Every metric is ITP-measured. Universal Meeting Prep researches attendees at $0.12–$0.37/meeting with dual LLM calls (the analysis modelresearch + the primary reasoning modelanalysis).

The primary operating cost for Universal Meeting Prep is the per-execution LLM inference cost. Based on ITP testing, the measured cost is: Cost per Meeting: $0.12/meeting (1 att) | $0.27 (2 att) | $0.37 (3 att) — scales linearly with attendees. This figure includes all API calls across all agents in the pipeline — not just the primary reasoning step, but every classification, scoring, and output generation call.

To put this in context, consider the manual alternative. A skilled team member performing the same work manually costs $50–75/hour at a fully loaded rate (salary, benefits, tools, overhead). If the manual version of this workflow takes 20–40 minutes per cycle, that is $17–50 per execution in human labor. The blueprint executes the same pipeline for a fraction of that cost, with consistent quality and zero fatigue degradation.

Infrastructure costs are separate from per-execution LLM costs. You will need an n8n instance (self-hosted or cloud) and active accounts for the integrated services. The estimated monthly infrastructure cost is $3–8/month, depending on your usage volume and plan tiers.

Quality assurance: BQS audit result is 12/12 PASS. ITP result is 20/20 (100%) — U-01 through U-05, UMP-01 through UMP-09. These are not marketing claims — they are test results from structured inspection protocols that you can review in the product documentation.

TIP

Monthly projection: if you run this blueprint 100 times per month, multiply the per-execution cost by 100 and add your infrastructure costs.
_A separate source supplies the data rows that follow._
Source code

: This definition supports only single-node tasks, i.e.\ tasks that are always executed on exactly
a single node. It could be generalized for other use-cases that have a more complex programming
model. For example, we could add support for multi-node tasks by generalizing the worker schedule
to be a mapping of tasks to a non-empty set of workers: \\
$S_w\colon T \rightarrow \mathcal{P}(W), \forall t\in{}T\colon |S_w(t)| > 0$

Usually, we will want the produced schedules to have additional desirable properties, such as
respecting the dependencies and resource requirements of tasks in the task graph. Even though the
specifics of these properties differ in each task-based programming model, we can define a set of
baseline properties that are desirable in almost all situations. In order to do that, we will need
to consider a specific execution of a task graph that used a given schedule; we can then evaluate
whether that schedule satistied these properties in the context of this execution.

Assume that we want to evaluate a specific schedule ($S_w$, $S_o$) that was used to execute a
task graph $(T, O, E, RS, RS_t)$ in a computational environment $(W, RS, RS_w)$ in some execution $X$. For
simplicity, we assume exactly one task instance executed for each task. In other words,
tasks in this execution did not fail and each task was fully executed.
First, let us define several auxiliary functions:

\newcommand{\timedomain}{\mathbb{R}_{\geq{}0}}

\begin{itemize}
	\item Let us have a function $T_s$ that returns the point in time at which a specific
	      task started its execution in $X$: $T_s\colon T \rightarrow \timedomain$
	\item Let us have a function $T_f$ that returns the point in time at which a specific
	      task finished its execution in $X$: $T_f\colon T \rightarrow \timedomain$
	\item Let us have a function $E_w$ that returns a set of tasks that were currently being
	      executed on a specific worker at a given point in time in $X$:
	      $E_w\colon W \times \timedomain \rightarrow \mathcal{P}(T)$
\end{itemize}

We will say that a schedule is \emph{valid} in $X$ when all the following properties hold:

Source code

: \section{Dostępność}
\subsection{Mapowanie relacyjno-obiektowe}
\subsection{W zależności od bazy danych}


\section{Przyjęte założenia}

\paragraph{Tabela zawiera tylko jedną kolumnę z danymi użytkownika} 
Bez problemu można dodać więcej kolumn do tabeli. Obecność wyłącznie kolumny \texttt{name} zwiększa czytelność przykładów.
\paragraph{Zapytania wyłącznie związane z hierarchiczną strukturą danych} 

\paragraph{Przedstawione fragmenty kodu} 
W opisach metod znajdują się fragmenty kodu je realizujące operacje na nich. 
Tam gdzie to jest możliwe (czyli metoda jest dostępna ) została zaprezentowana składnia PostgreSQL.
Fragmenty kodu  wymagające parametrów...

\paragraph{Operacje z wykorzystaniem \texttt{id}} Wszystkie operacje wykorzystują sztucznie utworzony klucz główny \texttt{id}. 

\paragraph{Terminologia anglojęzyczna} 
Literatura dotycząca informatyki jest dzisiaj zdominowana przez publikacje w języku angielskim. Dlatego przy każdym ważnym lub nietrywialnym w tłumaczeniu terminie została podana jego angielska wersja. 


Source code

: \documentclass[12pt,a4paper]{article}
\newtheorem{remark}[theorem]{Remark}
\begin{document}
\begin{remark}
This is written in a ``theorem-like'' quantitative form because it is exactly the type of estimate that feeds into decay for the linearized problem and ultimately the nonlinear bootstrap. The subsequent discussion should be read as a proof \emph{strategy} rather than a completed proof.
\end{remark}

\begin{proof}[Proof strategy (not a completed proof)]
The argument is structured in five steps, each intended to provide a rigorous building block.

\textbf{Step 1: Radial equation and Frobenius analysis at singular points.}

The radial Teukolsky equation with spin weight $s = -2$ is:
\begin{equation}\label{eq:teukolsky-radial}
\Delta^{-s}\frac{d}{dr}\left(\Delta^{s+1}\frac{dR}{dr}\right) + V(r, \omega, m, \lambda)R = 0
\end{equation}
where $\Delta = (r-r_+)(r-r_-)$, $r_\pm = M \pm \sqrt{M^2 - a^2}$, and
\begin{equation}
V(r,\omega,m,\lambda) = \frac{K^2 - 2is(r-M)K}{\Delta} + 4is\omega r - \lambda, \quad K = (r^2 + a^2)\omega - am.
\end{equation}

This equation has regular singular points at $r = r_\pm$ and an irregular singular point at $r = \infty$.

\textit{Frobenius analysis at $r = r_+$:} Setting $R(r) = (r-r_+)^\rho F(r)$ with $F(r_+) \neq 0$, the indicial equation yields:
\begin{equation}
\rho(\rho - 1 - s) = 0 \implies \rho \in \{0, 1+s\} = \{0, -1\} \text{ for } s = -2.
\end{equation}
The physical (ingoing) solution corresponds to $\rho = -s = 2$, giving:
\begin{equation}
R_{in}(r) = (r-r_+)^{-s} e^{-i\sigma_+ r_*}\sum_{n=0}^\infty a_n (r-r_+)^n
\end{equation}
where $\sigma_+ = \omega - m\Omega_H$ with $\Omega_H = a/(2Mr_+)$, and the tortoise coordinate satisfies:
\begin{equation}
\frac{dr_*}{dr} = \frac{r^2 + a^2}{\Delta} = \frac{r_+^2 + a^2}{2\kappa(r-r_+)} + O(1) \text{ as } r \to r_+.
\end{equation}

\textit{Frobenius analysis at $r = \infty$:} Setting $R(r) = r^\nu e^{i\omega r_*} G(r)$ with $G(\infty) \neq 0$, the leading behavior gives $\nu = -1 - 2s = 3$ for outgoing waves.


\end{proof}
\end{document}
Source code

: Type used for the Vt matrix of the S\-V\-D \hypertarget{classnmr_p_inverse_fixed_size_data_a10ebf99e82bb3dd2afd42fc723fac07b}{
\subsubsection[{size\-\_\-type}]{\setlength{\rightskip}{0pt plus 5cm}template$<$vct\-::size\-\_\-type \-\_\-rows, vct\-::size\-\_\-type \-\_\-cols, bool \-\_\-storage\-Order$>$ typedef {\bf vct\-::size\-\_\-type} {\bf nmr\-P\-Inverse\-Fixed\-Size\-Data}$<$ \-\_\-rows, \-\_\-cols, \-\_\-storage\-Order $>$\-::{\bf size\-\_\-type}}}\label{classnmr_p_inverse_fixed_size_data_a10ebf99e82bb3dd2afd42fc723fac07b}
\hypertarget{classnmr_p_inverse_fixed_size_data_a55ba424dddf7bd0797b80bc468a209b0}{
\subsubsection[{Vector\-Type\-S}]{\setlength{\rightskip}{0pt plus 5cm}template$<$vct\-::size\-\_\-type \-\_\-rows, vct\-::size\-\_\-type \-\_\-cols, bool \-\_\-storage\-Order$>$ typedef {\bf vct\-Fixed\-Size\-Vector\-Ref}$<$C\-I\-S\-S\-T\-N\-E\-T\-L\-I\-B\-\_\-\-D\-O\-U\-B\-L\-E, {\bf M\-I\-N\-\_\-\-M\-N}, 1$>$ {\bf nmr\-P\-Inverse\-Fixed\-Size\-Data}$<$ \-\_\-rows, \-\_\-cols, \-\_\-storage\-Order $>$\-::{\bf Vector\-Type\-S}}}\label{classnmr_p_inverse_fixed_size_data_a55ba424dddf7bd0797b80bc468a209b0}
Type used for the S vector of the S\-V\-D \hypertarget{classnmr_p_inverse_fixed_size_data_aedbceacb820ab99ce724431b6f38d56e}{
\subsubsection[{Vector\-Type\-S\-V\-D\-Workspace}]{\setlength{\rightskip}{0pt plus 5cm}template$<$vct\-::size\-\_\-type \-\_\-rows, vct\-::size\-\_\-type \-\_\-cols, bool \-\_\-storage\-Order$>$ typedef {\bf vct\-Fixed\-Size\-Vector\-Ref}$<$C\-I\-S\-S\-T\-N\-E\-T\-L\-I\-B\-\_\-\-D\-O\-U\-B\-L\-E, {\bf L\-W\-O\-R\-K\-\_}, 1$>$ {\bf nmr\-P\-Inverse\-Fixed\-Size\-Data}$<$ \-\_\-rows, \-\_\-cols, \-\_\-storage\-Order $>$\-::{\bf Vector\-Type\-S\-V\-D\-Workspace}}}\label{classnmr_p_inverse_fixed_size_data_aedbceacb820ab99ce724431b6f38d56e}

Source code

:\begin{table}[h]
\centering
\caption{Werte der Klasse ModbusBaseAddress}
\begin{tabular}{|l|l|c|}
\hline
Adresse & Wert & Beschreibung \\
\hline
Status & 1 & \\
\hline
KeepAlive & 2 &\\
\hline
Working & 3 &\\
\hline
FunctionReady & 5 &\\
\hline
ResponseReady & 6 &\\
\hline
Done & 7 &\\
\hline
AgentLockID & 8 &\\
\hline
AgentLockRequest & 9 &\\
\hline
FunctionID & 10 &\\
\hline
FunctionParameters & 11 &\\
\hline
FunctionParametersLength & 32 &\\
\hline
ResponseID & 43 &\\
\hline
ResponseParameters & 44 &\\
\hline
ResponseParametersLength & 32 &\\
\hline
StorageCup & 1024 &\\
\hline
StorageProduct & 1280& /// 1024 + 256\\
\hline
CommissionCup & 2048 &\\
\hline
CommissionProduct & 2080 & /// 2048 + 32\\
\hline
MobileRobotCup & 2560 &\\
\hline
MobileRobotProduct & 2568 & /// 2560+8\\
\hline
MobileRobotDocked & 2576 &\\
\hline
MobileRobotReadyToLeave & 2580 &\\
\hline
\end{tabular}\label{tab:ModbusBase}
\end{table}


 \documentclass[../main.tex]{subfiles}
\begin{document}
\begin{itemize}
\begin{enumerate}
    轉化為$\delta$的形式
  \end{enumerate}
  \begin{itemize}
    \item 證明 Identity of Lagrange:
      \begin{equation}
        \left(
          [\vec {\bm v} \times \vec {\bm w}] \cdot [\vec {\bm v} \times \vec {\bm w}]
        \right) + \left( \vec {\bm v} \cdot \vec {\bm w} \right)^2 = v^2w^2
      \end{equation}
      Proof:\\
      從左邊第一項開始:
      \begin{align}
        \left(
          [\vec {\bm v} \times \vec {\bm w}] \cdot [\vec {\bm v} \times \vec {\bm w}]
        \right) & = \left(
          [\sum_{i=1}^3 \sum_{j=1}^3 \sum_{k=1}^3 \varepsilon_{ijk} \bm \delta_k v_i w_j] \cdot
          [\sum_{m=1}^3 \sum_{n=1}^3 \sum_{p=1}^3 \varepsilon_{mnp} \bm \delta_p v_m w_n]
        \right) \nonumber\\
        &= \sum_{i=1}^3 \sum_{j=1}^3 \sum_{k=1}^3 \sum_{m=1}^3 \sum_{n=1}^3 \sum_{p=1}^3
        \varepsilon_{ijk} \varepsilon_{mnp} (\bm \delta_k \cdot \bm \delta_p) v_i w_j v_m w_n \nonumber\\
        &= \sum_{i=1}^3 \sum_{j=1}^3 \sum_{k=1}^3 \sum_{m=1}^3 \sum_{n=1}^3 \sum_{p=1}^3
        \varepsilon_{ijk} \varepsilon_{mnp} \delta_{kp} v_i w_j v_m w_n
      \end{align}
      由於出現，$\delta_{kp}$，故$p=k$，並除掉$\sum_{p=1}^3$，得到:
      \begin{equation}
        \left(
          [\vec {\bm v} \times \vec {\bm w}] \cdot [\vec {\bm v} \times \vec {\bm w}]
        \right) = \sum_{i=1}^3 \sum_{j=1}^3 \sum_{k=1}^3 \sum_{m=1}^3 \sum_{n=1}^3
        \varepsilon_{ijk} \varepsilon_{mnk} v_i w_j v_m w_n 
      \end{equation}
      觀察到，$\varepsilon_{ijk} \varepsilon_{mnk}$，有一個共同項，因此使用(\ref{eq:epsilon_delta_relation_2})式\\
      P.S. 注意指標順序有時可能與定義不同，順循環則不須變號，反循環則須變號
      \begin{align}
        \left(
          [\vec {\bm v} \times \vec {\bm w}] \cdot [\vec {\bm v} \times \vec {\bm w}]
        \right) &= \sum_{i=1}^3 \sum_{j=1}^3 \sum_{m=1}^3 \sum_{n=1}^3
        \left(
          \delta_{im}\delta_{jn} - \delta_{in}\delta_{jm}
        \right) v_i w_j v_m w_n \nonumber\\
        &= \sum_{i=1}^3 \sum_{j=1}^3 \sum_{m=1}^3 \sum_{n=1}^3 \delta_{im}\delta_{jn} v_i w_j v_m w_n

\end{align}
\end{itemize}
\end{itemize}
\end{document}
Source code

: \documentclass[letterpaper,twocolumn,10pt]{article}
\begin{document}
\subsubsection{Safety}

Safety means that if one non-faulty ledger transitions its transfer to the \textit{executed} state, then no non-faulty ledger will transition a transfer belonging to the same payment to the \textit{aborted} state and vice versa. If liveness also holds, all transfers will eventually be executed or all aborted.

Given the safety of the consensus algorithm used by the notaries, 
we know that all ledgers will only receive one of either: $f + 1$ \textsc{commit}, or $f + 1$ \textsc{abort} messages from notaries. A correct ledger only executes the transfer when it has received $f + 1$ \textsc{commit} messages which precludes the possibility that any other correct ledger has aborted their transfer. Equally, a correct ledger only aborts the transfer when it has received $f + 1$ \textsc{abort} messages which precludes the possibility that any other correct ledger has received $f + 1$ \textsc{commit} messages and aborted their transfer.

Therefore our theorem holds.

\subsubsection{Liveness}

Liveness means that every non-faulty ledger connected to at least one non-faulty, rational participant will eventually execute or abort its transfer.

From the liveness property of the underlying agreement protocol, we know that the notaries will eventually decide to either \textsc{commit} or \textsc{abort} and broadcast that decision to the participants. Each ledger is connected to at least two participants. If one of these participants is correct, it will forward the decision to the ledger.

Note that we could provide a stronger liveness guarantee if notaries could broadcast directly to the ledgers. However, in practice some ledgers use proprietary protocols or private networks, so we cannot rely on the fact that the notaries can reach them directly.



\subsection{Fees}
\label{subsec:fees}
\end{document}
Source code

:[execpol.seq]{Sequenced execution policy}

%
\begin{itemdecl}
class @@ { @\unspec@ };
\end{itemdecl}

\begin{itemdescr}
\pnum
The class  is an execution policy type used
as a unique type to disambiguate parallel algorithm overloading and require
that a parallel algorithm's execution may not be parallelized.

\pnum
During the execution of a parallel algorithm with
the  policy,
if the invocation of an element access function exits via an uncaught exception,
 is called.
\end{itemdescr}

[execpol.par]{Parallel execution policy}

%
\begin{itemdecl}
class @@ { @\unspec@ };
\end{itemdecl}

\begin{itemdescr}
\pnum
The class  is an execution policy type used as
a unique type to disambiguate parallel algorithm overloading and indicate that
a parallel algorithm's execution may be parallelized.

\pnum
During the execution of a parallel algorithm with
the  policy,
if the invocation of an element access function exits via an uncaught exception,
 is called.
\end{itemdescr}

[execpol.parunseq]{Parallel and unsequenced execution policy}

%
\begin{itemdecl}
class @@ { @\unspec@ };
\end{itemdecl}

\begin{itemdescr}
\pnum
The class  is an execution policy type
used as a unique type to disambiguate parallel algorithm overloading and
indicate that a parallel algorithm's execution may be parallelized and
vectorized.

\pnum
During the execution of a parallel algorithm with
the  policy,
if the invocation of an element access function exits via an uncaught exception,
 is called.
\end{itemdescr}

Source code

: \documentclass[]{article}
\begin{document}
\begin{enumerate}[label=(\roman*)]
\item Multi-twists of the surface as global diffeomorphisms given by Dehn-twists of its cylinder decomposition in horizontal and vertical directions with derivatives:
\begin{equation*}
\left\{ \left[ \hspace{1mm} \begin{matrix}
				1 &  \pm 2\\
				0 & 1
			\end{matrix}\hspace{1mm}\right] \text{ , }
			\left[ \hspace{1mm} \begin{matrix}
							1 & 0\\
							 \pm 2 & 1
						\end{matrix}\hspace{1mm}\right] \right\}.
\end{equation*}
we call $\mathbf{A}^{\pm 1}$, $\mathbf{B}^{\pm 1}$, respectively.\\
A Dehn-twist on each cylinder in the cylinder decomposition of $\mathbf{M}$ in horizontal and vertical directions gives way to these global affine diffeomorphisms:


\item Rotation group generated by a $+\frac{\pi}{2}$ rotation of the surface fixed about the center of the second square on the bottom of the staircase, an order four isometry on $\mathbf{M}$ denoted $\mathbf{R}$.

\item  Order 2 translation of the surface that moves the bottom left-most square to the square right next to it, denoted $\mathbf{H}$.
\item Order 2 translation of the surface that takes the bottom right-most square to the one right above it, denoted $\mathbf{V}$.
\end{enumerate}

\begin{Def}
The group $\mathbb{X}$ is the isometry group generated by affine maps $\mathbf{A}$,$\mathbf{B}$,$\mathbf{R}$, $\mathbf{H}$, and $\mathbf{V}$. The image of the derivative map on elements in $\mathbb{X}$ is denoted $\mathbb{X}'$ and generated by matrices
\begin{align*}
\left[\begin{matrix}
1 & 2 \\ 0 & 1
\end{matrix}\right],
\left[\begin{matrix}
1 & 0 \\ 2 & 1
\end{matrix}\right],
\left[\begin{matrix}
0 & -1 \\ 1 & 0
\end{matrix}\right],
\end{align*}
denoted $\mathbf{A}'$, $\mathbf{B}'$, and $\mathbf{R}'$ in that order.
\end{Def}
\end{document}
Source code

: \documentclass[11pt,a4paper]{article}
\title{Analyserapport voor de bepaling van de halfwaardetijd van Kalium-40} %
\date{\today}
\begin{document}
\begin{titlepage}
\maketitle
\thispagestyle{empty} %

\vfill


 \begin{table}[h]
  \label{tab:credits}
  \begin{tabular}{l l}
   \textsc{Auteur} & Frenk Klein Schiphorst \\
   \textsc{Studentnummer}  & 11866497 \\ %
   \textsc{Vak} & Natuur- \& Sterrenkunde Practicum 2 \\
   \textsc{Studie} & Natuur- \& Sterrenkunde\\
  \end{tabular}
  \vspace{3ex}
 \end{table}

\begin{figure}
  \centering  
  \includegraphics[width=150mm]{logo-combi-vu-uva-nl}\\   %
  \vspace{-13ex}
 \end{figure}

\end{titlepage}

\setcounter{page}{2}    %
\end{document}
Most teams find the total is less than one hour of manual labor per month.

What's in the Bundle

9 files — everything you need to deploy the 22-node Universal Meeting Prep pipeline.

When you purchase Universal Meeting Prep, you receive a complete deployment bundle. This is not a SaaS subscription or a hosted service — it is a set of files that you own and run on your own infrastructure. Here is what is included:

  • universal_meeting_prep_v1_0_0.json — The 22-node n8n workflow (scheduled pipeline with per-attendee research loop)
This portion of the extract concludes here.